Alternately, conservatorships are sometimes established ahead of time as the preferable option for impaired adults, elders, people who are developmentally disabled, or the victims of an illness or accident. Alice A. Salvo, a special needs trust and conservatorship attorney, knows what you are dealing with as you navigate the difficulties involved with having a disabled loved one in the Los Angeles area.
Most people do not establish these types of trusts, most likely because it is difficult to think about becoming mentally or physically incapacitated. But it does happen, especially to senior citizens over 75 years of age. Each and every attorney at Alice A. Salvo's Office is prepared and equipped to help you with all the steps necessary to either avoid or establish a conservatorship, dependant on your unique situation and your personal needs.
If you choose to establish a conservatorship it will involve several steps in a court of law. The Conservator is required to make decisions on behalf of the Conservatee in a fiduciary capacity whenever the Conservatee is unable to make decisions for him or herself. These arrangements must be made while the person possesses full mental capacity. Some people who are worried about possible future mental and physical incapacity may avoid conservatorships and instead decide to establish a power of attorney or a special needs trust, in part so they can avoid the court involvement. In Los Angeles, courts do not routinely monitor powers of attorney or trusts. You simply choose an individual or an institution to make decisions for you if you become incapacitated.

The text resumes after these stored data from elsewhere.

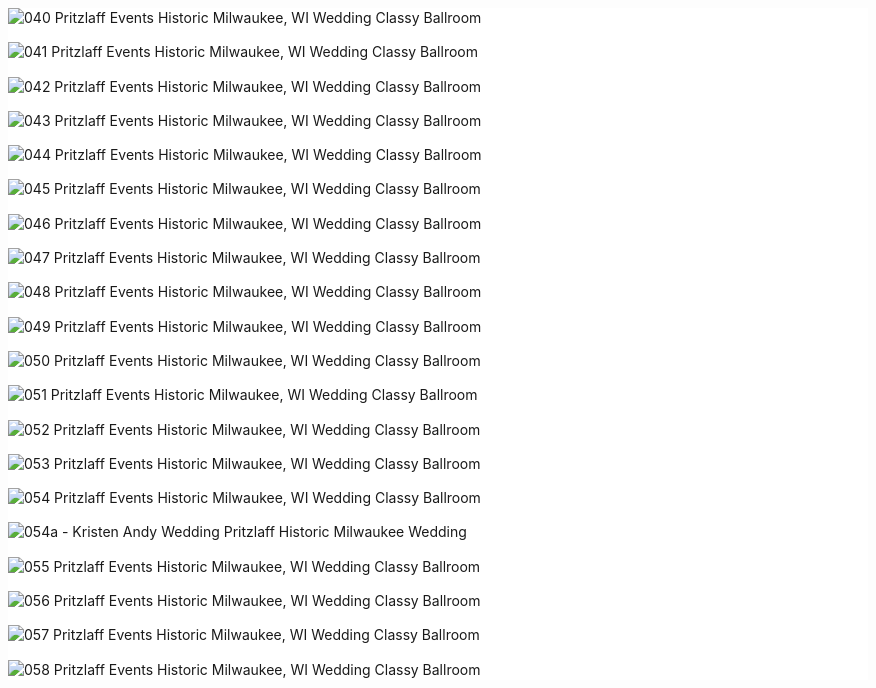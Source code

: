 <p><img src="http://weddings.magnifiedjoy.com/wp-content/uploads/2014/08/040-Pritzlaff-Events-Historic-Milwaukee-WI-Wedding-Classy-Ballroom.jpg" alt="040 Pritzlaff Events Historic Milwaukee, WI Wedding Classy Ballroom" width="1500" height="1050" class="alignnone size-full wp-image-6498" /></p>
<p><img src="http://weddings.magnifiedjoy.com/wp-content/uploads/2014/08/041-Pritzlaff-Events-Historic-Milwaukee-WI-Wedding-Classy-Ballroom.jpg" alt="041 Pritzlaff Events Historic Milwaukee, WI Wedding Classy Ballroom" width="1500" height="1050" class="alignnone size-full wp-image-6499" /></p>
<p><img src="http://weddings.magnifiedjoy.com/wp-content/uploads/2014/08/042-Pritzlaff-Events-Historic-Milwaukee-WI-Wedding-Classy-Ballroom.jpg" alt="042 Pritzlaff Events Historic Milwaukee, WI Wedding Classy Ballroom" width="1500" height="1050" class="alignnone size-full wp-image-6500" /></p>
<p><img src="http://weddings.magnifiedjoy.com/wp-content/uploads/2014/08/043-Pritzlaff-Events-Historic-Milwaukee-WI-Wedding-Classy-Ballroom.jpg" alt="043 Pritzlaff Events Historic Milwaukee, WI Wedding Classy Ballroom" width="1500" height="1050" class="alignnone size-full wp-image-6501" /></p>
<p><img src="http://weddings.magnifiedjoy.com/wp-content/uploads/2014/08/044-Pritzlaff-Events-Historic-Milwaukee-WI-Wedding-Classy-Ballroom.jpg" alt="044 Pritzlaff Events Historic Milwaukee, WI Wedding Classy Ballroom" width="1500" height="1050" class="alignnone size-full wp-image-6502" /></p>
<p><img src="http://weddings.magnifiedjoy.com/wp-content/uploads/2014/08/045-Pritzlaff-Events-Historic-Milwaukee-WI-Wedding-Classy-Ballroom.jpg" alt="045 Pritzlaff Events Historic Milwaukee, WI Wedding Classy Ballroom" width="1500" height="1050" class="alignnone size-full wp-image-6503" /></p>
<p><img src="http://weddings.magnifiedjoy.com/wp-content/uploads/2014/08/046-Pritzlaff-Events-Historic-Milwaukee-WI-Wedding-Classy-Ballroom.jpg" alt="046 Pritzlaff Events Historic Milwaukee, WI Wedding Classy Ballroom" width="1500" height="1050" class="alignnone size-full wp-image-6504" /></p>
<p><img src="http://weddings.magnifiedjoy.com/wp-content/uploads/2014/08/047-Pritzlaff-Events-Historic-Milwaukee-WI-Wedding-Classy-Ballroom.jpg" alt="047 Pritzlaff Events Historic Milwaukee, WI Wedding Classy Ballroom" width="1500" height="1050" class="alignnone size-full wp-image-6505" /></p>
<p><img src="http://weddings.magnifiedjoy.com/wp-content/uploads/2014/08/048-Pritzlaff-Events-Historic-Milwaukee-WI-Wedding-Classy-Ballroom.jpg" alt="048 Pritzlaff Events Historic Milwaukee, WI Wedding Classy Ballroom" width="1500" height="1050" class="alignnone size-full wp-image-6506" /></p>
<p><img src="http://weddings.magnifiedjoy.com/wp-content/uploads/2014/08/049-Pritzlaff-Events-Historic-Milwaukee-WI-Wedding-Classy-Ballroom.jpg" alt="049 Pritzlaff Events Historic Milwaukee, WI Wedding Classy Ballroom" width="1500" height="1050" class="alignnone size-full wp-image-6507" /></p>
<p><img src="http://weddings.magnifiedjoy.com/wp-content/uploads/2014/08/050-Pritzlaff-Events-Historic-Milwaukee-WI-Wedding-Classy-Ballroom.jpg" alt="050 Pritzlaff Events Historic Milwaukee, WI Wedding Classy Ballroom" width="1500" height="1050" class="alignnone size-full wp-image-6508" /></p>
<p><img src="http://weddings.magnifiedjoy.com/wp-content/uploads/2014/08/051-Pritzlaff-Events-Historic-Milwaukee-WI-Wedding-Classy-Ballroom.jpg" alt="051 Pritzlaff Events Historic Milwaukee, WI Wedding Classy Ballroom" width="1500" height="1050" class="alignnone size-full wp-image-6509" /></p>
<p><img src="http://weddings.magnifiedjoy.com/wp-content/uploads/2014/08/052-Pritzlaff-Events-Historic-Milwaukee-WI-Wedding-Classy-Ballroom.jpg" alt="052 Pritzlaff Events Historic Milwaukee, WI Wedding Classy Ballroom" width="1500" height="386" class="alignnone size-full wp-image-6510" /></p>
<p><img src="http://weddings.magnifiedjoy.com/wp-content/uploads/2014/08/053-Pritzlaff-Events-Historic-Milwaukee-WI-Wedding-Classy-Ballroom.jpg" alt="053 Pritzlaff Events Historic Milwaukee, WI Wedding Classy Ballroom" width="1500" height="552" class="alignnone size-full wp-image-6511" /></p>
<p><img src="http://weddings.magnifiedjoy.com/wp-content/uploads/2014/08/054-Pritzlaff-Events-Historic-Milwaukee-WI-Wedding-Classy-Ballroom.jpg" alt="054 Pritzlaff Events Historic Milwaukee, WI Wedding Classy Ballroom" width="1500" height="1050" class="alignnone size-full wp-image-6512" /></p>
<p><img src="http://weddings.magnifiedjoy.com/wp-content/uploads/2014/08/054a-Kristen-Andy-Wedding-Pritzlaff-Historic-Milwaukee-Wedding.jpg" alt="054a - Kristen Andy Wedding Pritzlaff Historic Milwaukee Wedding" width="1500" height="1068" class="alignnone size-full wp-image-6645" /></p>
<p><img src="http://weddings.magnifiedjoy.com/wp-content/uploads/2014/08/055-Pritzlaff-Events-Historic-Milwaukee-WI-Wedding-Classy-Ballroom.jpg" alt="055 Pritzlaff Events Historic Milwaukee, WI Wedding Classy Ballroom" width="1500" height="1050" class="alignnone size-full wp-image-6513" /></p>
<p><img src="http://weddings.magnifiedjoy.com/wp-content/uploads/2014/08/056-Pritzlaff-Events-Historic-Milwaukee-WI-Wedding-Classy-Ballroom.jpg" alt="056 Pritzlaff Events Historic Milwaukee, WI Wedding Classy Ballroom" width="1500" height="1050" class="alignnone size-full wp-image-6514" /></p>
<p><img src="http://weddings.magnifiedjoy.com/wp-content/uploads/2014/08/057-Pritzlaff-Events-Historic-Milwaukee-WI-Wedding-Classy-Ballroom.jpg" alt="057 Pritzlaff Events Historic Milwaukee, WI Wedding Classy Ballroom" width="1500" height="1050" class="alignnone size-full wp-image-6515" /></p>
<p><img src="http://weddings.magnifiedjoy.com/wp-content/uploads/2014/08/058-Pritzlaff-Events-Historic-Milwaukee-WI-Wedding-Classy-Ballroom.jpg" alt="058 Pritzlaff Events Historic Milwaukee, WI Wedding Classy Ballroom" width="1500" height="1050" class="alignnone size-full wp-image-6516" /></p>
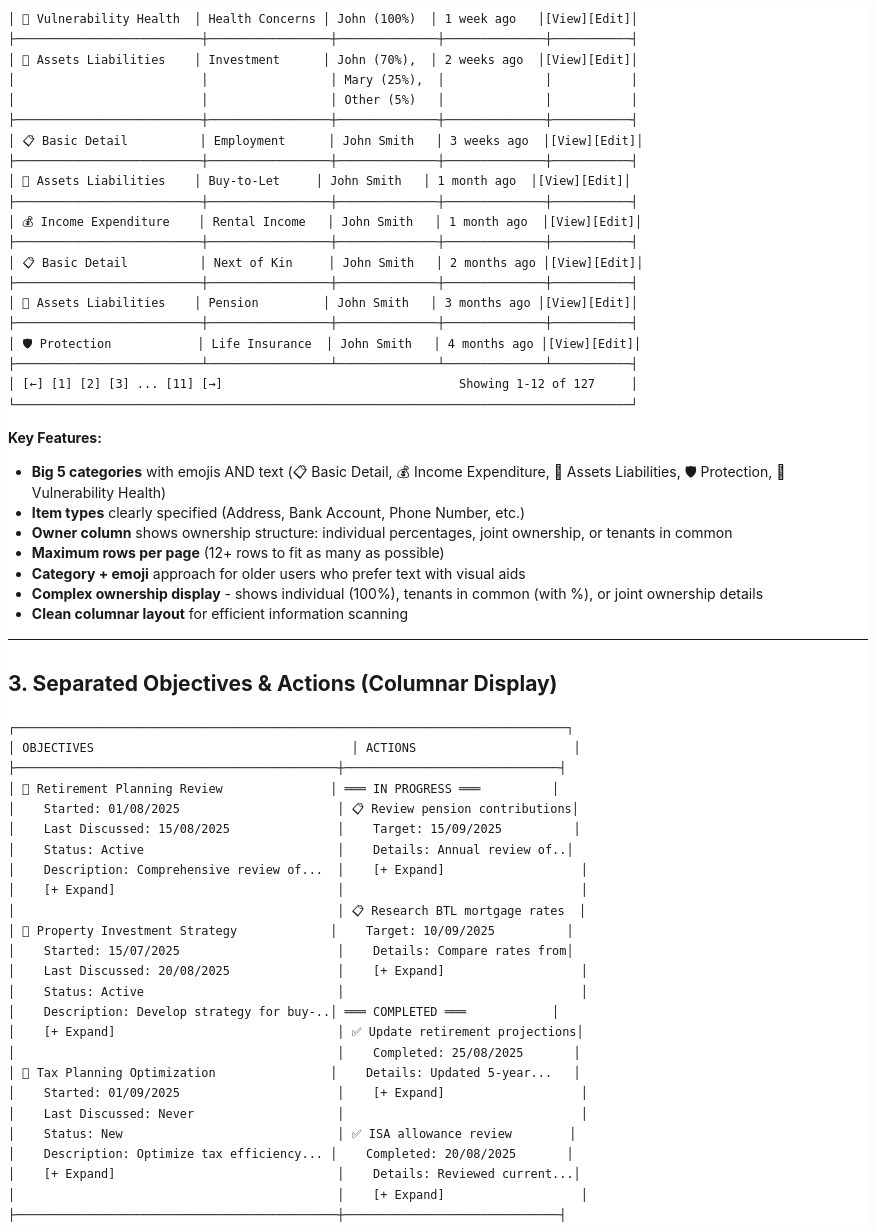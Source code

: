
 ```
│ 🏥 Vulnerability Health  │ Health Concerns │ John (100%)  │ 1 week ago   │[View][Edit]│
├──────────────────────────┼─────────────────┼──────────────┼──────────────┼───────────┤
│ 🏦 Assets Liabilities    │ Investment      │ John (70%),  │ 2 weeks ago  │[View][Edit]│
│                          │                 │ Mary (25%),  │              │           │
│                          │                 │ Other (5%)   │              │           │
├──────────────────────────┼─────────────────┼──────────────┼──────────────┼───────────┤
│ 📋 Basic Detail          │ Employment      │ John Smith   │ 3 weeks ago  │[View][Edit]│
├──────────────────────────┼─────────────────┼──────────────┼──────────────┼───────────┤
│ 🏦 Assets Liabilities    │ Buy-to-Let     │ John Smith   │ 1 month ago  │[View][Edit]│
├──────────────────────────┼─────────────────┼──────────────┼──────────────┼───────────┤
│ 💰 Income Expenditure    │ Rental Income   │ John Smith   │ 1 month ago  │[View][Edit]│
├──────────────────────────┼─────────────────┼──────────────┼──────────────┼───────────┤
│ 📋 Basic Detail          │ Next of Kin     │ John Smith   │ 2 months ago │[View][Edit]│
├──────────────────────────┼─────────────────┼──────────────┼──────────────┼───────────┤
│ 🏦 Assets Liabilities    │ Pension         │ John Smith   │ 3 months ago │[View][Edit]│
├──────────────────────────┼─────────────────┼──────────────┼──────────────┼───────────┤
│ 🛡️ Protection            │ Life Insurance  │ John Smith   │ 4 months ago │[View][Edit]│
├──────────────────────────┴─────────────────┴──────────────┴──────────────┴───────────┤
│ [←] [1] [2] [3] ... [11] [→]                                 Showing 1-12 of 127     │
└──────────────────────────────────────────────────────────────────────────────────────┘
```

**Key Features:**
- **Big 5 categories** with emojis AND text (📋 Basic Detail, 💰 Income Expenditure, 🏦 Assets Liabilities, 🛡️ Protection, 🏥 Vulnerability Health)
- **Item types** clearly specified (Address, Bank Account, Phone Number, etc.)
- **Owner column** shows ownership structure: individual percentages, joint ownership, or tenants in common
- **Maximum rows per page** (12+ rows to fit as many as possible)
- **Category + emoji** approach for older users who prefer text with visual aids
- **Complex ownership display** - shows individual (100%), tenants in common (with %), or joint ownership details
- **Clean columnar layout** for efficient information scanning

---

## 3. Separated Objectives & Actions (Columnar Display)

```
┌─────────────────────────────────────────────────────────────────────────────┐
│ OBJECTIVES                                    │ ACTIONS                      │
├─────────────────────────────────────────────┼──────────────────────────────┤
│ 🎯 Retirement Planning Review               │ ═══ IN PROGRESS ═══          │
│    Started: 01/08/2025                      │ 📋 Review pension contributions│
│    Last Discussed: 15/08/2025               │    Target: 15/09/2025          │
│    Status: Active                           │    Details: Annual review of..│
│    Description: Comprehensive review of...  │    [+ Expand]                   │
│    [+ Expand]                               │                                 │
│                                             │ 📋 Research BTL mortgage rates  │
│ 🎯 Property Investment Strategy             │    Target: 10/09/2025          │
│    Started: 15/07/2025                      │    Details: Compare rates from│
│    Last Discussed: 20/08/2025               │    [+ Expand]                   │
│    Status: Active                           │                                 │
│    Description: Develop strategy for buy-..│ ═══ COMPLETED ═══            │
│    [+ Expand]                               │ ✅ Update retirement projections│
│                                             │    Completed: 25/08/2025       │
│ 🎯 Tax Planning Optimization                │    Details: Updated 5-year...   │
│    Started: 01/09/2025                      │    [+ Expand]                   │
│    Last Discussed: Never                    │                                 │
│    Status: New                              │ ✅ ISA allowance review        │
│    Description: Optimize tax efficiency... │    Completed: 20/08/2025       │
│    [+ Expand]                               │    Details: Reviewed current...│
│                                             │    [+ Expand]                   │
├─────────────────────────────────────────────┼──────────────────────────────┤
```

Our special needs trust planning offers a better quality of life for persons with special needs. Consider Sally, a mother of a 25 year old girl and John her 28 year old autistic son with a terminal illness. Sally was concerned what would happen once she died. Her son survived on SSI, Supplemental Security Income benefits. Our lawyer prepared a SNT, Special Needs Trust, to benefit her son. Included in the SNT were provisions that allow John to continue to keep his SSI benefits and be a beneficiary of Sally's estate through the SNT. Sally's daughter was the Trustee of the SNT and would be able to pay for John's bills on items including products that SSI would not handle. This was tremendously helpful for Sally and her family.